DESCRIPTION OF THE TASK: Bring together copies of the lines in the data below that contain the word "keep".

INFORMATION SUPPLIED:

*****

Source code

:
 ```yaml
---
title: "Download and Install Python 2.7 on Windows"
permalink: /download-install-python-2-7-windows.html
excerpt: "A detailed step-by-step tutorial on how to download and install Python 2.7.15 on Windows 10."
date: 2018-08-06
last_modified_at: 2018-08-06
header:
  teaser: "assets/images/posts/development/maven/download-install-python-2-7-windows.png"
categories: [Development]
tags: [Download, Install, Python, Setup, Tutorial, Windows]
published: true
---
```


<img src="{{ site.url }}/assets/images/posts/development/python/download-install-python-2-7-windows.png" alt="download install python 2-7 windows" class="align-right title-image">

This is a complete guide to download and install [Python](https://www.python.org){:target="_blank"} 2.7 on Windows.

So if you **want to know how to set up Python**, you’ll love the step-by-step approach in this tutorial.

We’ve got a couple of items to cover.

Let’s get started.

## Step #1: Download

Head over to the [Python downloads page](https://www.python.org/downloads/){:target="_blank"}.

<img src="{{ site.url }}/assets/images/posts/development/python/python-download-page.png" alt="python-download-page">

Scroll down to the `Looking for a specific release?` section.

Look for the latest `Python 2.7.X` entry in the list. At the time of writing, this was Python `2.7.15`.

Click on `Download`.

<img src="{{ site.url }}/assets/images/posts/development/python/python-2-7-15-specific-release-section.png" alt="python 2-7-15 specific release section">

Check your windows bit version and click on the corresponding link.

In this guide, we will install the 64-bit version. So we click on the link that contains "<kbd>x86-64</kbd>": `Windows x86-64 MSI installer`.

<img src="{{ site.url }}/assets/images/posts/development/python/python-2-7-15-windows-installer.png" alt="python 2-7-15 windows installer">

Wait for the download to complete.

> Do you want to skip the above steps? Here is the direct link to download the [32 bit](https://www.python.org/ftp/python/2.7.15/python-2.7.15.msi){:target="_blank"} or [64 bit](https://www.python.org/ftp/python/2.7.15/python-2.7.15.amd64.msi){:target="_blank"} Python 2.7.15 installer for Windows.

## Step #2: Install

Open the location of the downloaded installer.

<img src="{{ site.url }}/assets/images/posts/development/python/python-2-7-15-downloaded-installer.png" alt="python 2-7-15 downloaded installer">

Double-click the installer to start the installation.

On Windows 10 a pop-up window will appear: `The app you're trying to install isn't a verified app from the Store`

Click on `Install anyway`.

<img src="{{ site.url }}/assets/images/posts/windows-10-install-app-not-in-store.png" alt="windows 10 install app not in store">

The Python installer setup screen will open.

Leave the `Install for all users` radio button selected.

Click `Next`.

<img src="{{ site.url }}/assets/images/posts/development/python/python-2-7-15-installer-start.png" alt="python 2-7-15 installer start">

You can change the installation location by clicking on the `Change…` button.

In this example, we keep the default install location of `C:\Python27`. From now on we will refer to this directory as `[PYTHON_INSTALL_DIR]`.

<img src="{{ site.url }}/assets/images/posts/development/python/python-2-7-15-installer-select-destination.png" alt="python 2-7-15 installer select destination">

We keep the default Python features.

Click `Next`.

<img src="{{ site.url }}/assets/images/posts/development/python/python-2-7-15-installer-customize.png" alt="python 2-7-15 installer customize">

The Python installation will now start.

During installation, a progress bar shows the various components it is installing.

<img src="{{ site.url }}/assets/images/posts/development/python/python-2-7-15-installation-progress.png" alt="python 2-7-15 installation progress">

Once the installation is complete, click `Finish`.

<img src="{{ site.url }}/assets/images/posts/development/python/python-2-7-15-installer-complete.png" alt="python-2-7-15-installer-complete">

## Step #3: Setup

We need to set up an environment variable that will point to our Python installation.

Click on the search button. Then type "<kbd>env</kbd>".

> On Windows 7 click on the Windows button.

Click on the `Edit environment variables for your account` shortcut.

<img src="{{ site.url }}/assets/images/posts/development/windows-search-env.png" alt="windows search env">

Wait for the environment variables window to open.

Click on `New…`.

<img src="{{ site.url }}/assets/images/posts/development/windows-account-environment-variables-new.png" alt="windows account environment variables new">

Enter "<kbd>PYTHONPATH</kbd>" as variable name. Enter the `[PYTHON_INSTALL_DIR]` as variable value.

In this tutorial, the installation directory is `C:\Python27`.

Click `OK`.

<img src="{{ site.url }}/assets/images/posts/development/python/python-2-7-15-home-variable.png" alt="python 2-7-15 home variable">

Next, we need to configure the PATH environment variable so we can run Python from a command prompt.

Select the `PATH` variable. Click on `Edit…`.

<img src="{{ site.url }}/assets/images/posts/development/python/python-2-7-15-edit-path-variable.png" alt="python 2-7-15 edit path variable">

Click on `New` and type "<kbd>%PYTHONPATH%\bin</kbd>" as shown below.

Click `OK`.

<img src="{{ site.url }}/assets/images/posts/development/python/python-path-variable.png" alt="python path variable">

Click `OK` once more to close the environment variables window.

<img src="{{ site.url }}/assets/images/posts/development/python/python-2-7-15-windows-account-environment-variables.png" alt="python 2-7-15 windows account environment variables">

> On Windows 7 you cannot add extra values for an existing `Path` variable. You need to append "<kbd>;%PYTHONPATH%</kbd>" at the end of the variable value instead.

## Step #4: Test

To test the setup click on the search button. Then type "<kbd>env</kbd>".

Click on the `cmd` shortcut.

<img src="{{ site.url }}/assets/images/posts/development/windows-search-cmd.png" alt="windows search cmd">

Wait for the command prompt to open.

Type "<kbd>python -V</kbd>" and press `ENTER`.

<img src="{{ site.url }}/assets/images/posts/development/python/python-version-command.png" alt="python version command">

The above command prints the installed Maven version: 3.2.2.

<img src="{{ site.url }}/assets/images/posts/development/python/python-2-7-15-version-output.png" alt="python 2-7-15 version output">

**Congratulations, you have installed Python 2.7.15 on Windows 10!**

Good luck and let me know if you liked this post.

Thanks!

*****

OUTPUT:
In this example, we keep the default install location of `C:\Python27`. From now on we will refer to this directory as `[PYTHON_INSTALL_DIR]`.
We keep the default Python features.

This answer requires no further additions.